William Blake stressed the “particulars,” how the details of daily life are continuous with cosmic totality. In Blake’s expansive vision the two perspectives interpenetrate and this all-inclusive vision animates and unifies his art in way that is unique in the history of art. In Jerusalem, the local village scene merges with vast space and opens on the mythic city:
Pancrass & Kentish-town repose
Among her golden pillars high,
Among her golden arches which
Shine upon the starry sky.
So my Black Friday visit to a Port Angeles fabric store acquires new significance. This particular Clallam anchorage is where the angels weave this narrative into the fabric of myth. Or maybe it was just a place where I could score a good deal on the canvas I need for my February art show.
I am imagining some large canvases painted in the muted, earthen tones of the gray, English landscape overlaid with an architecture of arches and pillars of insubstantial, golden light.

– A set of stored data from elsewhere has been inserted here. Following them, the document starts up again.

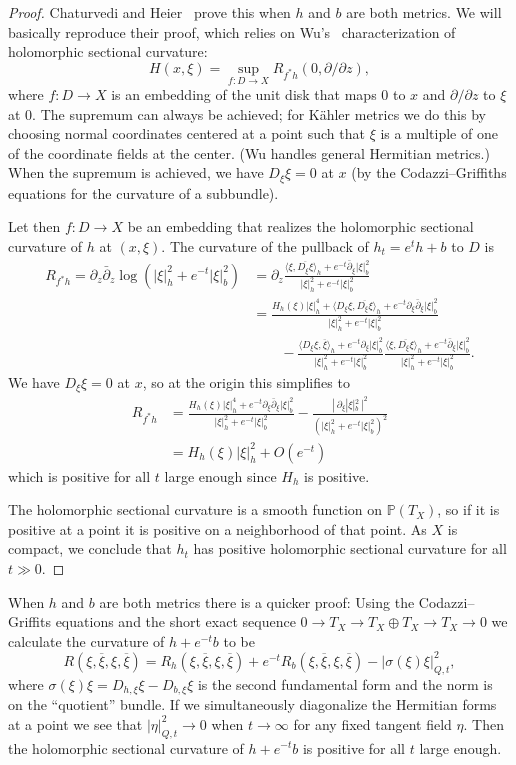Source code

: \documentclass[10pt,a4paper]{amsart}
\newcommand{\kk}[1]{\mathbb{#1}}
\def\<{\langle}
\def\>{\rangle}
\def\ov#1{\overline{#1}}
\def\hsc{holomorphic sectional curvature}
\begin{document}
\begin{proof}
Chaturvedi and Heier~\cite{chaturvedi2020hermitian} prove this when $h$ and $b$
are both metrics.
We will basically reproduce their proof, which relies on
Wu's~\cite{wu1973remark} characterization of \hsc:
$$
H(x, \xi) = \sup_{f : D \to X} R_{f^*h}(0, \partial/\partial z),
$$
where $f : D \to X$ is an embedding of the unit disk that maps
$0$ to $x$ and $\partial/\partial z$ to $\xi$ at $0$.
The supremum can always be achieved; for K\"ahler metrics we do this by
choosing normal coordinates centered at a point such that $\xi$ is a multiple
of one of the coordinate fields at the center. (Wu handles general Hermitian
metrics.) When the supremum is achieved, we have $D_\xi \xi = 0$ at $x$ (by the
Codazzi--Griffiths equations for the curvature of a subbundle).

Let then $f : D \to X$ be an embedding that realizes the \hsc{} of $h$ at
$(x,\xi)$.
The curvature of the pullback of $h_t = e^t h + b$ to $D$ is
\begin{align*}
R_{f^*h}
= \partial_z \bar\partial_z \log(|\xi|^2_h + e^{-t} |\xi|^2_b)
&= \partial_z \frac{\<\xi, \ov{D_\xi\xi}\>_h + e^{-t} \bar\partial_\xi |\xi|^2_b}{|\xi|^2_h + e^{-t} |\xi|^2_b}
\\
&= \frac{H_h(\xi)|\xi|^4_h + \<D_\xi \xi, \ov{D_\xi\xi}\>_h + e^{-t} \partial_\xi\bar\partial_\xi |\xi|^2_b}{|\xi|^2_h + e^{-t} |\xi|^2_b}
\\
&\qquad
- \frac{\<D_\xi \xi, \ov{\xi}\>_h + e^{-t} \partial_\xi |\xi|^2_b}{|\xi|^2_h + e^{-t} |\xi|^2_b}
\frac{\<\xi, \ov{D_\xi\xi}\>_h + e^{-t} \bar\partial_\xi |\xi|^2_b}{|\xi|^2_h + e^{-t} |\xi|^2_b}.
\end{align*}
We have $D_\xi \xi = 0$ at $x$, so at the origin this simplifies to
\begin{align*}
R_{f^*h}
&= \frac{H_h(\xi)|\xi|^4_h + e^{-t} \partial_\xi\bar\partial_\xi |\xi|^2_b}{|\xi|^2_h + e^{-t} |\xi|^2_b}
- \frac{|\, \partial_\xi |\xi|^2_b \,|^2}{(|\xi|^2_h + e^{-t} |\xi|^2_b)^2}
\\
&= H_h(\xi) |\xi|^2_h + O(e^{-t})
\end{align*}
which is positive for all $t$ large enough since $H_h$ is positive.

The \hsc{} is a smooth function on $\kk P(T_X)$, so if it is positive at a
point it is positive on a neighborhood of that point.
As $X$ is compact, we conclude that $h_t$ has positive \hsc{} for all $t \gg 0$.
\end{proof}


When $h$ and $b$ are both metrics there is a quicker proof:
Using the Codazzi--Griffits equations and the short exact sequence $0 \to T_X
\to T_X \oplus T_X \to T_X \to 0$ we calculate the curvature of $h+e^{-t} b$ to be
$$
R(\xi, \ov\xi, \xi, \ov\xi)
= R_h(\xi, \ov\xi, \xi, \ov\xi)
+ e^{-t} R_b(\xi, \ov\xi, \xi, \ov\xi)
- |\sigma(\xi)\xi|^2_{Q,t},
$$
where $\sigma(\xi)\xi = D_{h,\xi}\xi - D_{b,\xi} \xi$ is the second fundamental
form and the norm is on the ``quotient'' bundle.
If we simultaneously diagonalize the Hermitian forms at a point we see that
$|\eta|^2_{Q,t} \to 0$ when $t \to \infty$ for any fixed tangent field
$\eta$. Then the \hsc{} of $h + e^{-t} b$ is positive for all $t$ large enough.
\end{document}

At the same time I continue the memory practice, learning Jerusalem “by heart” and using the mnemonic imagery of the memory stations as a starting point. These stations continue to evolve as I memorize the text and work the paintings. In this way I hope to in infuse the paintings with some of Blake’s generous, all-encompassing spirit.
This process may sound cumbersome, but it works well in maintaining a broad perspective and helps avoid a myopic fixation on details. This fixation is far from the non-dualistic attention to particulars Blake writes of. I hope my art may be as expansive and generous as his.
If you look closely at the background, some ethereal light forms emerge; vague figures who begin to emerge from beyond a misty veil. Or maybe the turpentine was just going to my head.